Dataset excerpts:

--------------------------------------------------

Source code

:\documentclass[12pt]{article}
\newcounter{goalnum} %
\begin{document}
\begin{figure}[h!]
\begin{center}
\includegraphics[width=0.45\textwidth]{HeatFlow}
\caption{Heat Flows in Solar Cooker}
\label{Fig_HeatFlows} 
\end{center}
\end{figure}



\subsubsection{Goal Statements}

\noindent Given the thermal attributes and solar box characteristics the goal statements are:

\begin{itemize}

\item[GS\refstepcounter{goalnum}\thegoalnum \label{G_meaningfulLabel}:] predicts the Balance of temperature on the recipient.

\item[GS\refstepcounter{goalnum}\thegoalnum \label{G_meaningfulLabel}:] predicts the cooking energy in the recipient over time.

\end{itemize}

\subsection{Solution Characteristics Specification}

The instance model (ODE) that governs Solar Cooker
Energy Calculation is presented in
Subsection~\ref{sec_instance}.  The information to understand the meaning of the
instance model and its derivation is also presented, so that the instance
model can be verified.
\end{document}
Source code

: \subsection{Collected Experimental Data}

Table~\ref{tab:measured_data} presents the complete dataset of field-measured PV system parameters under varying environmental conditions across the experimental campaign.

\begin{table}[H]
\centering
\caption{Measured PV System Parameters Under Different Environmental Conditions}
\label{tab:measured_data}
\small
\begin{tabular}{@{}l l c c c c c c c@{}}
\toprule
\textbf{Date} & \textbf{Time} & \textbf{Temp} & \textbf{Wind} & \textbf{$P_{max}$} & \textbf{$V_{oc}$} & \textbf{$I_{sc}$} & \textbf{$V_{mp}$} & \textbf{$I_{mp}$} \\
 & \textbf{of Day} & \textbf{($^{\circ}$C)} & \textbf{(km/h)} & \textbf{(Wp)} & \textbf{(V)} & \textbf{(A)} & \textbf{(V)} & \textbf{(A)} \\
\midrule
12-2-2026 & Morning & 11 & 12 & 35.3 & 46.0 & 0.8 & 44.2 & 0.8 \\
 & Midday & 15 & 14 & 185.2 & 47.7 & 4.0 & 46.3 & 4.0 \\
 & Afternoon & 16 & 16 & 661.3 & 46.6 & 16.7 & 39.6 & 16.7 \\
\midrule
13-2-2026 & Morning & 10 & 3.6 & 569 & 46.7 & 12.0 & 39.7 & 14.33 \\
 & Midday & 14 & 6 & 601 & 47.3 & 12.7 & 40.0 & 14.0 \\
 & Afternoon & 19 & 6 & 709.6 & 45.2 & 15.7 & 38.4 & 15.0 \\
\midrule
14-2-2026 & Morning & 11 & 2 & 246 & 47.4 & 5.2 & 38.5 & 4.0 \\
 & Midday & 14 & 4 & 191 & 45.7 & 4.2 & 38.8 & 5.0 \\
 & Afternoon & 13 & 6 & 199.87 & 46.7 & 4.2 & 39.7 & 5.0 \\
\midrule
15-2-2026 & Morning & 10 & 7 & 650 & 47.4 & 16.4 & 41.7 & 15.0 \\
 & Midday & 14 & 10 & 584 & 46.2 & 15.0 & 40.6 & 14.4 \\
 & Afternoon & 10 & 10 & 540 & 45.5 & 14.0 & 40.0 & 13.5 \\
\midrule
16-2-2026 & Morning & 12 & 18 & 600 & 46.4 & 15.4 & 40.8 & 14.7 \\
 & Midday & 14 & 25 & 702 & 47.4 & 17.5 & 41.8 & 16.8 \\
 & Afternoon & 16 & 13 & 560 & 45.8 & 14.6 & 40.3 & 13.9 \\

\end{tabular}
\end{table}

--------------------------------------------------

- [Problem statement]:
Filter the entries above and return only the lines holding "that".

- [Result for this task]:
The instance model (ODE) that governs Solar Cooker
instance model and its derivation is also presented, so that the instance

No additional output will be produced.